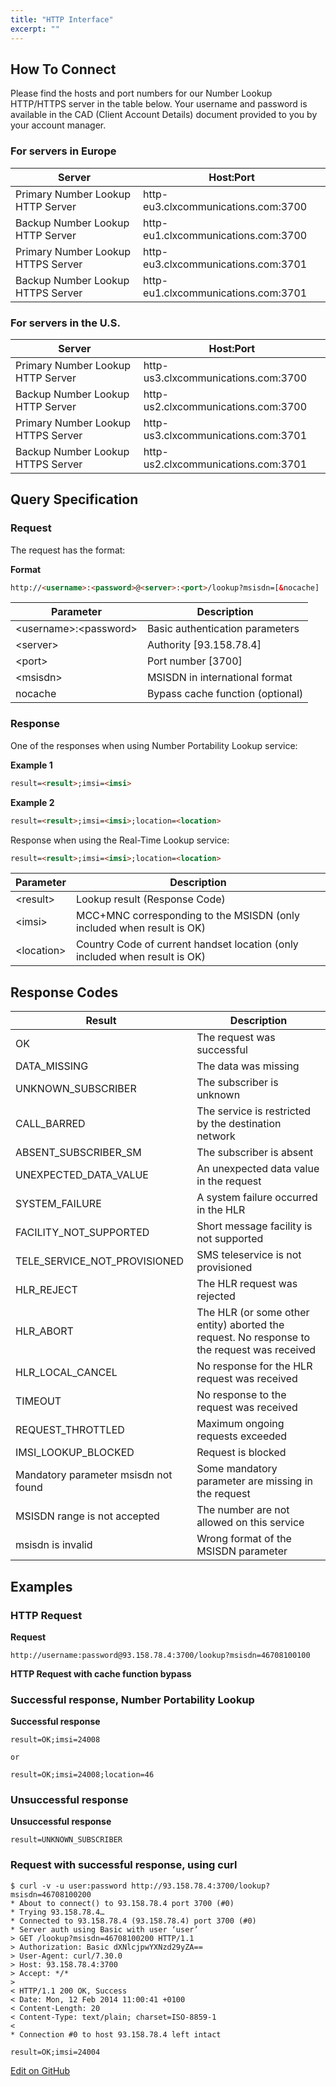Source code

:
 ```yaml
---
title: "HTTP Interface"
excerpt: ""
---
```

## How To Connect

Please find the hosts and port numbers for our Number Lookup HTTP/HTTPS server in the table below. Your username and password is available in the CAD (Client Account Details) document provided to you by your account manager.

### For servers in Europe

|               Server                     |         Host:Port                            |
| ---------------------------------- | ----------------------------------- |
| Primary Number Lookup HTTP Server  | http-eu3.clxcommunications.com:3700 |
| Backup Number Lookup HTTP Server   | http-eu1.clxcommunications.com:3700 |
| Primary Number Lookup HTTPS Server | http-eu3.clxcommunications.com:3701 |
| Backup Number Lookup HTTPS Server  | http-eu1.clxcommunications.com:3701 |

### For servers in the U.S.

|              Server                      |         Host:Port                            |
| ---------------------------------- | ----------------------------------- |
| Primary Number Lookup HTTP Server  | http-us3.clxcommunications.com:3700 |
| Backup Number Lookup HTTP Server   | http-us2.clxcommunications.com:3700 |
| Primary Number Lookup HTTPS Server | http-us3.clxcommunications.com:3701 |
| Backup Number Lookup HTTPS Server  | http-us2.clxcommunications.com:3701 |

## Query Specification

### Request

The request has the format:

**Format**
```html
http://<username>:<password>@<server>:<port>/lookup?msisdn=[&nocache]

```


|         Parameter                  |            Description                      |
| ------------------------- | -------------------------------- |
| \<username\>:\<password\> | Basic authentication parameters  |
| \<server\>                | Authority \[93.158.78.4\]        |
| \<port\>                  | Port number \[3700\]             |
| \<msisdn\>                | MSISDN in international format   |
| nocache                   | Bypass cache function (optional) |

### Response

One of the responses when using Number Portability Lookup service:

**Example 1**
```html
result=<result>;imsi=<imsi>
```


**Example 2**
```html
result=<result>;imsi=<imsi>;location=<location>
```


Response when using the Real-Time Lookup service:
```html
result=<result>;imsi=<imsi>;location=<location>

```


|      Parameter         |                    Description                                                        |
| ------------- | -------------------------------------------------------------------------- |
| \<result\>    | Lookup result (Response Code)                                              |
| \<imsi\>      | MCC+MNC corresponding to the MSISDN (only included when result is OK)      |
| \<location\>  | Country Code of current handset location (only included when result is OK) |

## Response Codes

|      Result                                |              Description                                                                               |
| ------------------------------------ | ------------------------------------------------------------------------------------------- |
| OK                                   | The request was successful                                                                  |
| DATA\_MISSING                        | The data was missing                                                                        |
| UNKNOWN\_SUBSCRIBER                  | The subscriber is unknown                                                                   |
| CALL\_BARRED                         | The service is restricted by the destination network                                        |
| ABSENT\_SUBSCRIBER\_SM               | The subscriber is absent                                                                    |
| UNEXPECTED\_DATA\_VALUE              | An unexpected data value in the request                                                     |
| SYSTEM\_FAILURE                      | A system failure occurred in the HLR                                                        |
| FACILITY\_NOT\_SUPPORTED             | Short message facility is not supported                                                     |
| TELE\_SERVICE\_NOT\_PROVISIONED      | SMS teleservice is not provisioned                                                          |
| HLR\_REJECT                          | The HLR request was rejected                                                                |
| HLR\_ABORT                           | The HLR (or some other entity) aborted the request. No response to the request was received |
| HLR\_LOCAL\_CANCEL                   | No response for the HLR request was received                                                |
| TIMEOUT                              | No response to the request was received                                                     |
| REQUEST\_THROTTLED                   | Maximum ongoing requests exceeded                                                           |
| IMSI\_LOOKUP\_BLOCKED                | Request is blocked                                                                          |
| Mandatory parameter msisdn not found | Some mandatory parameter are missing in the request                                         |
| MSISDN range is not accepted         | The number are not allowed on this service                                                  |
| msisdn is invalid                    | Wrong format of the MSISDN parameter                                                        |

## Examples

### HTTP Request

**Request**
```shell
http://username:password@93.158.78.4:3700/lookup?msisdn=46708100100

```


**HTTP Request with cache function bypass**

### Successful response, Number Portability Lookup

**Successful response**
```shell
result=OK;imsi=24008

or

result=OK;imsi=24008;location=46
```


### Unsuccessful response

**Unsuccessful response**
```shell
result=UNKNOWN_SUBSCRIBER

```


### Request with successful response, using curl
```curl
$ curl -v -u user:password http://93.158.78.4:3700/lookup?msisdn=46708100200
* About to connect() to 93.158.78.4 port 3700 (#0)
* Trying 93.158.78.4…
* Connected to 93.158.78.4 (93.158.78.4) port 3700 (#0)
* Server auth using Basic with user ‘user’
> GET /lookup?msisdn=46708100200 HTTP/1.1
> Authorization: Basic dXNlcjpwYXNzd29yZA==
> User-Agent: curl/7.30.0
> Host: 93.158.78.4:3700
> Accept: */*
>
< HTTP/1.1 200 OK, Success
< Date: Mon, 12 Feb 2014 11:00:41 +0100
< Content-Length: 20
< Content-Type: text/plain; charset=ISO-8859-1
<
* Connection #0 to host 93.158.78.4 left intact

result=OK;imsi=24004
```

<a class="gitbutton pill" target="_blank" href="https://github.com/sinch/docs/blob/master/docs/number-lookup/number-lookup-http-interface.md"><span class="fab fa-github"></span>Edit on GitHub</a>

________________

*WHAT YOU WILL DO:* Copy out the material above in full and exactly; its pictures are not to appear.

*EXPECTED ANSWER:*
Source code

:
 ```yaml
---
title: "HTTP Interface"
excerpt: ""
---
```

## How To Connect

Please find the hosts and port numbers for our Number Lookup HTTP/HTTPS server in the table below. Your username and password is available in the CAD (Client Account Details) document provided to you by your account manager.

### For servers in Europe

|               Server                     |         Host:Port                            |
| ---------------------------------- | ----------------------------------- |
| Primary Number Lookup HTTP Server  | http-eu3.clxcommunications.com:3700 |
| Backup Number Lookup HTTP Server   | http-eu1.clxcommunications.com:3700 |
| Primary Number Lookup HTTPS Server | http-eu3.clxcommunications.com:3701 |
| Backup Number Lookup HTTPS Server  | http-eu1.clxcommunications.com:3701 |

### For servers in the U.S.

|              Server                      |         Host:Port                            |
| ---------------------------------- | ----------------------------------- |
| Primary Number Lookup HTTP Server  | http-us3.clxcommunications.com:3700 |
| Backup Number Lookup HTTP Server   | http-us2.clxcommunications.com:3700 |
| Primary Number Lookup HTTPS Server | http-us3.clxcommunications.com:3701 |
| Backup Number Lookup HTTPS Server  | http-us2.clxcommunications.com:3701 |

## Query Specification

### Request

The request has the format:

**Format**
```html
http://<username>:<password>@<server>:<port>/lookup?msisdn=[&nocache]

```


|         Parameter                  |            Description                      |
| ------------------------- | -------------------------------- |
| \<username\>:\<password\> | Basic authentication parameters  |
| \<server\>                | Authority \[93.158.78.4\]        |
| \<port\>                  | Port number \[3700\]             |
| \<msisdn\>                | MSISDN in international format   |
| nocache                   | Bypass cache function (optional) |

### Response

One of the responses when using Number Portability Lookup service:

**Example 1**
```html
result=<result>;imsi=<imsi>
```


**Example 2**
```html
result=<result>;imsi=<imsi>;location=<location>
```


Response when using the Real-Time Lookup service:
```html
result=<result>;imsi=<imsi>;location=<location>

```


|      Parameter         |                    Description                                                        |
| ------------- | -------------------------------------------------------------------------- |
| \<result\>    | Lookup result (Response Code)                                              |
| \<imsi\>      | MCC+MNC corresponding to the MSISDN (only included when result is OK)      |
| \<location\>  | Country Code of current handset location (only included when result is OK) |

## Response Codes

|      Result                                |              Description                                                                               |
| ------------------------------------ | ------------------------------------------------------------------------------------------- |
| OK                                   | The request was successful                                                                  |
| DATA\_MISSING                        | The data was missing                                                                        |
| UNKNOWN\_SUBSCRIBER                  | The subscriber is unknown                                                                   |
| CALL\_BARRED                         | The service is restricted by the destination network                                        |
| ABSENT\_SUBSCRIBER\_SM               | The subscriber is absent                                                                    |
| UNEXPECTED\_DATA\_VALUE              | An unexpected data value in the request                                                     |
| SYSTEM\_FAILURE                      | A system failure occurred in the HLR                                                        |
| FACILITY\_NOT\_SUPPORTED             | Short message facility is not supported                                                     |
| TELE\_SERVICE\_NOT\_PROVISIONED      | SMS teleservice is not provisioned                                                          |
| HLR\_REJECT                          | The HLR request was rejected                                                                |
| HLR\_ABORT                           | The HLR (or some other entity) aborted the request. No response to the request was received |
| HLR\_LOCAL\_CANCEL                   | No response for the HLR request was received                                                |
| TIMEOUT                              | No response to the request was received                                                     |
| REQUEST\_THROTTLED                   | Maximum ongoing requests exceeded                                                           |
| IMSI\_LOOKUP\_BLOCKED                | Request is blocked                                                                          |
| Mandatory parameter msisdn not found | Some mandatory parameter are missing in the request                                         |
| MSISDN range is not accepted         | The number are not allowed on this service                                                  |
| msisdn is invalid                    | Wrong format of the MSISDN parameter                                                        |

## Examples

### HTTP Request

**Request**
```shell
http://username:password@93.158.78.4:3700/lookup?msisdn=46708100100

```


**HTTP Request with cache function bypass**

### Successful response, Number Portability Lookup

**Successful response**
```shell
result=OK;imsi=24008

or

result=OK;imsi=24008;location=46
```


### Unsuccessful response

**Unsuccessful response**
```shell
result=UNKNOWN_SUBSCRIBER

```


### Request with successful response, using curl
```curl
$ curl -v -u user:password http://93.158.78.4:3700/lookup?msisdn=46708100200
* About to connect() to 93.158.78.4 port 3700 (#0)
* Trying 93.158.78.4…
* Connected to 93.158.78.4 (93.158.78.4) port 3700 (#0)
* Server auth using Basic with user ‘user’
> GET /lookup?msisdn=46708100200 HTTP/1.1
> Authorization: Basic dXNlcjpwYXNzd29yZA==
> User-Agent: curl/7.30.0
> Host: 93.158.78.4:3700
> Accept: */*
>
< HTTP/1.1 200 OK, Success
< Date: Mon, 12 Feb 2014 11:00:41 +0100
< Content-Length: 20
< Content-Type: text/plain; charset=ISO-8859-1
<
* Connection #0 to host 93.158.78.4 left intact

result=OK;imsi=24004
```

<a class="gitbutton pill" target="_blank" href="https://github.com/sinch/docs/blob/master/docs/number-lookup/number-lookup-http-interface.md"><span class="fab fa-github"></span>Edit on GitHub</a>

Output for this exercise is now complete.